Let $(R_n)$ be the sequence of independent Rademacher random variables (r.v.'s) defined on some probability space $(\Om,\mathcal F,P)$, so that $P(R_n=\pm1)=1/2$ for all $n$; such a probability space exists. Let $(E,\mathcal A,\mu):=(\Om,\mathcal F,P)$. Let 
$$f_n:=X_n:=n!R_n$$
for all natural $n$. Let $(g_k):=(Y_k)$ be any subsequence of the sequence $(X_n)$, so that 
$$Y_k=X_{n_k}$$
for some strictly increasing sequence $(n_k)$ of natural numbers and all natural $k$. Let $Y_\infty$ be any r.v. on the probability space $(\Om,\mathcal F,P)$ with values in $[-\infty,\infty]$. It suffices to show that 
$$P\Big(\frac1K\,\sum_{k=1}^K Y_k\to Y_\infty\Big)\overset{\text{(?)}}=0. \tag{1}$$
Note that for some r.v. $U_{1,K}$ with values in $[-1,1]$ we have
$$\sum_{k=1}^K Y_k=\sum_{k=1}^K (n_k)!R_{n_k}
=(n_K)!R_{n_K}+U_{1,K}\sum_{j=1}^{n_K-1}j!.$$
Next, for natural $n$, 
$$\sum_{j=1}^{n-1}j!\le(n-2)(n-2)!+(n-1)!=o(n!).$$
So, 
$$\frac1K\,\sum_{k=1}^K Y_k\sim\frac{(n_K)!}K\,R_{n_K}.$$
Therefore and because $n_K\ge K$ and $|R_n|=1$, for each $\om\in\Om$, $\frac1K\,\sum_{k=1}^K Y_k(\om)$ may only converge to $\infty$ or $-\infty$; that is, 
$$\text{
on the event $\Big\{\frac1K\,\sum_{k=1}^K Y_k\to Y_\infty\Big\}$ we must have $Y_\infty\in\{\infty,-\infty\}$.} \tag{2}$$ 
Moreover, 
$$P\Big(\frac1K\,\sum_{k=1}^K Y_k\to\infty\Big)=P\Big(\bigcup_{K=1}^\infty A_K\Big),$$
where $A_K:=\{R_{n_K}=1,R_{n_{K+1}}=1,\dots\}$. Obviously, $P(A_K)=0$ for each natural $K$. Hence, 
$$P\Big(\frac1K\,\sum_{k=1}^K Y_k\to\infty\Big)=0.$$
Similarly, 
$$P\Big(\frac1K\,\sum_{k=1}^K Y_k\to-\infty\Big)=0.$$
Now, in view of (2), we see that (1) follows, as desired. 


Adeed:
Having now looked at Komlós's paper, I see that Theorem 2 there presents a stronger counterexample, as follows: For any sequence $(a_n)$ of positive real numbers such that $a_n\to\infty$ there exists a sequence $(\eta_n)$ of iid r.v.'s with $E|\eta_1|=1$ such that for the sequence $(\xi_n)$ with $\xi_n:=a_n\eta_n$ and for any of its subsequences the strong law of large numbers is not valid.
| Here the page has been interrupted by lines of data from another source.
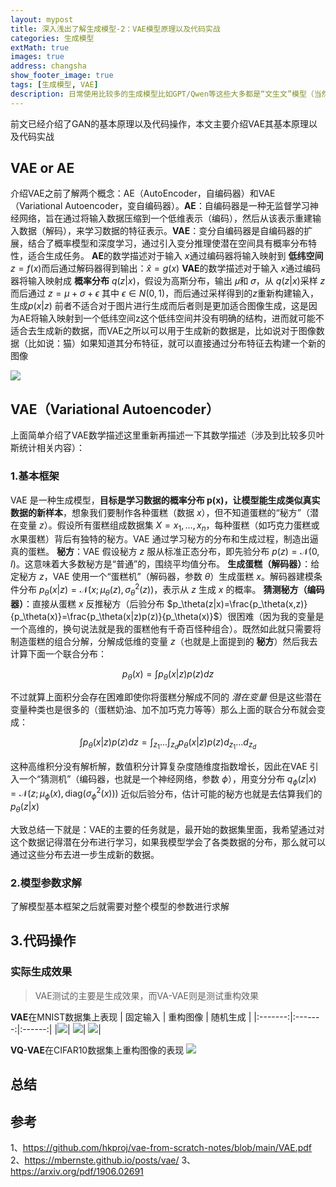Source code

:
 ```yaml
---
layout: mypost
title: 深入浅出了解生成模型-2：VAE模型原理以及代码实战
categories: 生成模型
extMath: true
images: true
address: changsha
show_footer_image: true
tags: [生成模型, VAE]
description: 日常使用比较多的生成模型比如GPT/Qwen等这些大多都是“文生文”模型（当然GPT有自己的大一统模型可以“文生图”）但是网上流行很多AI生成图像，而这些生成图像模型大多都离不开下面三种模型：1、GAN；2、VAE；3、Diffusion Model。因此本文通过介绍这三个模型作为生成模型的入门。本文主要介绍GAN模型
---
```


前文已经介绍了GAN的基本原理以及代码操作，本文主要介绍VAE其基本原理以及代码实战

## VAE or AE
介绍VAE之前了解两个概念：AE（AutoEncoder，自编码器）和VAE（Variational Autoencoder，变自编码器）。**AE**：自编码器是一种无监督学习神经网络，旨在通过将输入数据压缩到一个低维表示（编码），然后从该表示重建输入数据（解码），来学习数据的特征表示。**VAE**：变分自编码器是自编码器的扩展，结合了概率模型和深度学习，通过引入变分推理使潜在空间具有概率分布特性，适合生成任务。
**AE**的数学描述对于输入 $x$通过编码器将输入映射到 **低纬空间** $z=f(x)$而后通过解码器得到输出：$\hat{x}=g(x)$
**VAE**的数学描述对于输入 $x$通过编码器将输入映射成 **概率分布** $q(z|x)$，假设为高斯分布，输出 𝜇和 𝜎，从 $q(z|x)$采样 $z$而后通过 $z=\mu+ \sigma+ \epsilon$ 其中 $\epsilon \in N(0,1)$，而后通过采样得到的$z$重新构建输入，生成$p(x|z)$
前者不适合对于图片进行生成而后者则是更加适合图像生成，这是因为AE将输入映射到一个低纬空间z这个低纬空间并没有明确的结构，进而就可能不适合去生成新的数据，而VAE之所以可以用于生成新的数据是，比如说对于图像数据（比如说：猫）如果知道其分布特征，就可以直接通过分布特征去构建一个新的图像

![](https://s2.loli.net/2025/05/13/Ji5sAMmGehLjdf9.png)

## VAE（Variational Autoencoder）
上面简单介绍了VAE数学描述这里重新再描述一下其数学描述（涉及到比较多贝叶斯统计相关内容）：
### 1.基本框架
VAE 是一种生成模型，**目标是学习数据的概率分布 p(x)，让模型能生成类似真实数据的新样本**，想象我们要制作各种蛋糕（数据 $x$），但不知道蛋糕的“秘方”（潜在变量 $z$）。假设所有蛋糕组成数据集 $X = {x_1, \dots, x_n}$，每种蛋糕（如巧克力蛋糕或水果蛋糕）背后有独特的秘方。VAE 通过学习秘方的分布和生成过程，制造出逼真的蛋糕。
**秘方**：VAE 假设秘方 $z$ 服从标准正态分布，即先验分布 $p(z) = \mathcal{N}(0, I)$。这意味着大多数秘方是“普通”的，围绕平均值分布。
**生成蛋糕（解码器）**：给定秘方 $z$，VAE 使用一个“蛋糕机”（解码器，参数 $\theta$）生成蛋糕 $x$。解码器建模条件分布 $p_\theta(x|z) = \mathcal{N}(x; \mu_\theta(z), \sigma_\theta^2(z))$，表示从 $z$ 生成 $x$ 的概率。
**猜测秘方（编码器）**：直接从蛋糕 $x$ 反推秘方（后验分布 $p_\theta(z|x)=\frac{p_\theta(x,z)}{p_\theta(x)}=\frac{p_\theta(x|z)p(z)}{p_\theta(x)}$）很困难（因为我的变量是一个高维的，换句说法就是我的蛋糕他有千奇百怪种组合）。既然如此就只需要将制造蛋糕的组合分解，分解成低维的变量 $z$（也就是上面提到的 **秘方**）然后我去计算下面一个联合分布：

$$
p_\theta(x) =\int p_\theta(x|z)p(z)dz
$$

不过就算上面积分会存在困难即使你将蛋糕分解成不同的 *潜在变量* 但是这些潜在变量种类也是很多的（蛋糕奶油、加不加巧克力等等）那么上面的联合分布就会变成：

$$
\int p_\theta(x|z)p(z)dz = \int_{z_1} ... \int_{z_d}p_\theta(x|z)p(z)d_{z_1}...d_{z_d}
$$

这种高维积分没有解析解，数值积分计算复杂度随维度指数增长，因此在VAE 引入一个“猜测机”（编码器，也就是一个神经网络，参数 $\phi$），用变分分布 $q_\phi(z|x) = \mathcal{N}(z; \mu_\phi(x), \text{diag}(\sigma_\phi^2(x)))$ 近似后验分布，估计可能的秘方也就是去估算我们的 $p_\theta(z|x)$

大致总结一下就是：VAE的主要的任务就是，最开始的数据集里面，我希望通过对这个数据记得潜在分布进行学习，如果我模型学会了各类数据的分布，那么就可以通过这些分布去进一步生成新的数据。

### 2.模型参数求解
了解模型基本框架之后就需要对整个模型的参数进行求解

## 3.代码操作


### 实际生成效果
> VAE测试的主要是生成效果，而VA-VAE则是测试重构效果

**VAE**在MNIST数据集上表现
| 固定输入 | 重构图像 | 随机生成 |
|:-------:|:-------:|:------:|
|![](https://s2.loli.net/2025/05/14/ABJDCTjW46Odx3g.gif)| ![](https://s2.loli.net/2025/05/14/fQmMFOXRNovIubA.gif)| ![](https://s2.loli.net/2025/05/14/28Tln5qcap6HvPf.gif)|

**VQ-VAE**在CIFAR10数据集上重构图像的表现
![](https://s2.loli.net/2025/05/14/38zIQHaL9Vukret.gif)
## 总结

## 参考
1、https://github.com/hkproj/vae-from-scratch-notes/blob/main/VAE.pdf
2、https://mbernste.github.io/posts/vae/
3、https://arxiv.org/pdf/1906.02691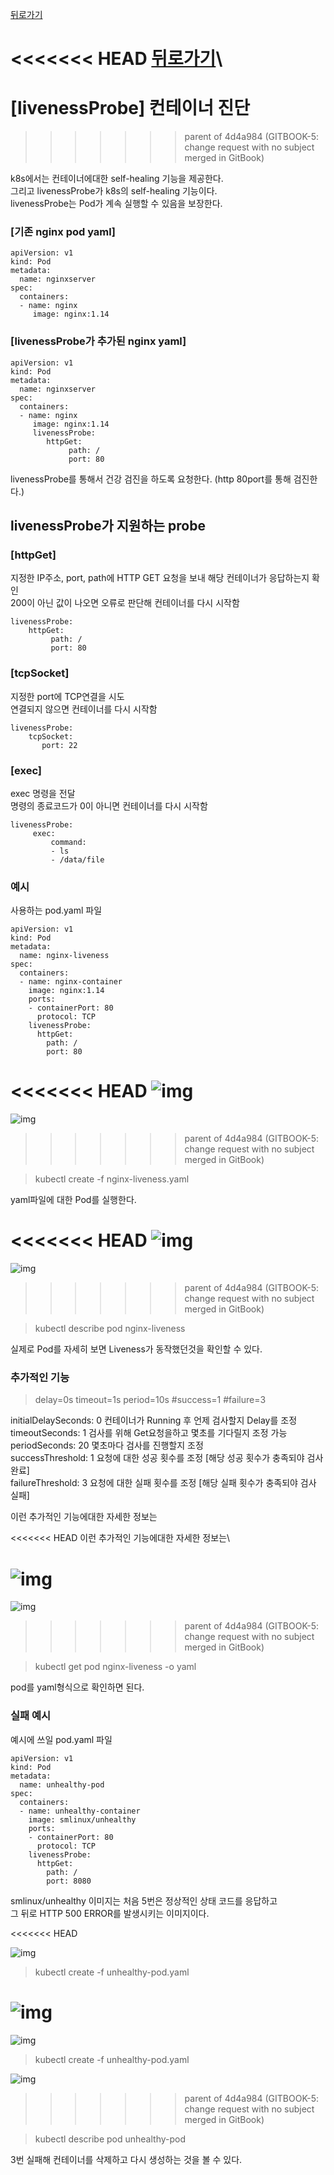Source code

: [뒤로가기](../../README.md)<br>

<<<<<<< HEAD
[뒤로가기](../../)\
=======
# [livenessProbe] 컨테이너 진단
>>>>>>> parent of 4d4a984 (GITBOOK-5: change request with no subject merged in GitBook)

k8s에서는 컨테이너에대한 self-healing 기능을 제공한다.<br>
그리고 livenessProbe가 k8s의 self-healing 기능이다.<br>
livenessProbe는 Pod가 계속 실행할 수 있음을 보장한다.<br>

### [기존 nginx pod yaml]

```
apiVersion: v1
kind: Pod
metadata:
  name: nginxserver
spec:
  containers:
  - name: nginx
     image: nginx:1.14
```

### [livenessProbe가 추가된 nginx yaml]

```
apiVersion: v1
kind: Pod
metadata:
  name: nginxserver
spec:
  containers:
  - name: nginx
     image: nginx:1.14
     livenessProbe:
        httpGet:
             path: /
             port: 80
```

livenessProbe를 통해서 건강 검진을 하도록 요청한다. (http 80port를 통해 검진한다.)

## livenessProbe가 지원하는 probe

### [httpGet]

지정한 IP주소, port, path에 HTTP GET 요청을 보내 해당 컨테이너가 응답하는지 확인<br>
200이 아닌 값이 나오면 오류로 판단해 컨테이너를 다시 시작함<br>

```
livenessProbe:
    httpGet:
         path: /
         port: 80
```

### [tcpSocket]

지정한 port에 TCP연결을 시도<br>
연결되지 않으면 컨테이너를 다시 시작함<br>

```
livenessProbe:
    tcpSocket:
       port: 22
```

### [exec]

exec 명령을 전달<br>
명령의 종료코드가 0이 아니면 컨테이너를 다시 시작함<br>

```
livenessProbe:
     exec:
         command:
         - ls
         - /data/file
```

### 예시

사용하는 pod.yaml 파일

```
apiVersion: v1
kind: Pod
metadata:
  name: nginx-liveness
spec:
  containers:
  - name: nginx-container
    image: nginx:1.14
    ports:
    - containerPort: 80
      protocol: TCP
    livenessProbe:
      httpGet:
        path: /
        port: 80
```

<<<<<<< HEAD
![img](../Img/k8s\_liveness1.png)
=======
![img](../Img/k8s_liveness1.png)
>>>>>>> parent of 4d4a984 (GITBOOK-5: change request with no subject merged in GitBook)

> kubectl create -f nginx-liveness.yaml

yaml파일에 대한 Pod를 실행한다.

<<<<<<< HEAD
![img](../Img/k8s\_liveness2.png)
=======
![img](../Img/k8s_liveness2.png)
>>>>>>> parent of 4d4a984 (GITBOOK-5: change request with no subject merged in GitBook)

> kubectl describe pod nginx-liveness

실제로 Pod를 자세히 보면 Liveness가 동작했던것을 확인할 수 있다.

### 추가적인 기능

> delay=0s timeout=1s period=10s #success=1 #failure=3

initialDelaySeconds: 0
컨테이너가 Running 후 언제 검사할지 Delay를 조정<br>
timeoutSeconds: 1
검사를 위해 Get요청을하고 몇초를 기다릴지 조정 가능<br>
periodSeconds: 20
몇초마다 검사를 진행할지 조정<br>
successThreshold: 1
요청에 대한 성공 횟수를 조정 [해당 성공 횟수가 충족되야 검사 완료]<br>
failureThreshold: 3
요청에 대한 실패 횟수를 조정 [해당 실패 횟수가
충족되야 검사 실패]<br>

이런 추가적인 기능에대한 자세한 정보는<br>

<<<<<<< HEAD
이런 추가적인 기능에대한 자세한 정보는\


![img](../Img/k8s\_liveness3.png)
=======
![img](../Img/k8s_liveness3.png)
>>>>>>> parent of 4d4a984 (GITBOOK-5: change request with no subject merged in GitBook)

> kubectl get pod nginx-liveness -o yaml

pod를 yaml형식으로 확인하면 된다.<br>

### 실패 예시

예시에 쓰일 pod.yaml 파일

```
apiVersion: v1
kind: Pod
metadata:
  name: unhealthy-pod
spec:
  containers:
  - name: unhealthy-container
    image: smlinux/unhealthy
    ports:
    - containerPort: 80
      protocol: TCP
    livenessProbe:
      httpGet:
        path: /
        port: 8080
```

smlinux/unhealthy 이미지는 처음 5번은 정상적인 상태 코드를 응답하고<br> 그 뒤로 HTTP 500 ERROR를 발생시키는 이미지이다.<br>

<<<<<<< HEAD

![img](../Img/k8s\_liveness4.png)

> kubectl create -f unhealthy-pod.yaml

![img](../Img/k8s\_liveness5.png)
=======
![img](../Img/k8s_liveness4.png)

> kubectl create -f unhealthy-pod.yaml

![img](../Img/k8s_liveness5.png)
>>>>>>> parent of 4d4a984 (GITBOOK-5: change request with no subject merged in GitBook)

> kubectl describe pod unhealthy-pod

3번 실패해 컨테이너를 삭제하고 다시 생성하는 것을 볼 수 있다.<br>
Thus, the factor $n!$ in my example can be replaced by arbitrarily slowly growing $a_n$, with the Rademacher $R_n$'s replaced by iid r.v.'s $\eta_n$ with a (barely) finite expectation. 
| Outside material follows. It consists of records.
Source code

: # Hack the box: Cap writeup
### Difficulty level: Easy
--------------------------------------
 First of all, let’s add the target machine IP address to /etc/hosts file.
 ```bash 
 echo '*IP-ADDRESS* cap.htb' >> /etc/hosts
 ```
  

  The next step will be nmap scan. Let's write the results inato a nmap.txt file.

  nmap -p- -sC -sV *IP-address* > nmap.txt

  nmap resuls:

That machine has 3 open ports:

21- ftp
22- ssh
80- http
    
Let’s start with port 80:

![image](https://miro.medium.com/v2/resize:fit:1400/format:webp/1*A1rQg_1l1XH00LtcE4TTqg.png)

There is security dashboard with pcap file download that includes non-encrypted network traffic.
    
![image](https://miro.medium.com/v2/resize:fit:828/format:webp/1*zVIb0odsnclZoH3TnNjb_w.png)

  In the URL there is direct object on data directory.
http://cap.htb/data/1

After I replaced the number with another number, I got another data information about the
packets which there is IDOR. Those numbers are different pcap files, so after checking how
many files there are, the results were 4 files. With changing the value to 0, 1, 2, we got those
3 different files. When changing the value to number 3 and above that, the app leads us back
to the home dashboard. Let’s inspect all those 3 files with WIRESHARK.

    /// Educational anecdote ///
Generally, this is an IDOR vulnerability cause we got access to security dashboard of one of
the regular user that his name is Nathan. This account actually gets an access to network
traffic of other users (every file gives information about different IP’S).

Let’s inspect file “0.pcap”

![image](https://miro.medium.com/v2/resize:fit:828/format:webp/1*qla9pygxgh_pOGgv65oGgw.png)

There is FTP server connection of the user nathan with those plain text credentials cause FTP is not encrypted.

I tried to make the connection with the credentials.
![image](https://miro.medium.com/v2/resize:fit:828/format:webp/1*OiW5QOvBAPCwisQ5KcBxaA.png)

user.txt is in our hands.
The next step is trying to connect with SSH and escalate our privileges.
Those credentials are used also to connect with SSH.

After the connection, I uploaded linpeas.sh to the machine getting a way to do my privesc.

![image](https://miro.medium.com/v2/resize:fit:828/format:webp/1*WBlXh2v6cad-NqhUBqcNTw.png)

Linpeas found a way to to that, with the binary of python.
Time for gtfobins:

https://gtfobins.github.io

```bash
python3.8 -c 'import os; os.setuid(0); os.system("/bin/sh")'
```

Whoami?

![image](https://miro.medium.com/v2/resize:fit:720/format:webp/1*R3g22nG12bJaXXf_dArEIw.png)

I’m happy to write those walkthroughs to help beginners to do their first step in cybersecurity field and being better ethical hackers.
A: As a simple example let $E$ be a one point set and $\mu$ the one point measure. Let then $f_n \equiv 2^n, ~ n \in \mathbb{N}$. Then $\frac{1}{i} \sum_{j=1}^i h_j$ is dominated by the largest element in $\{h_1,\ldots,h_i\}$, in particular necessarily $h_\infty = \infty$. Thus the second assertion is not true with finite $h_\infty$ and for the first $h_\infty \not\in L^1$.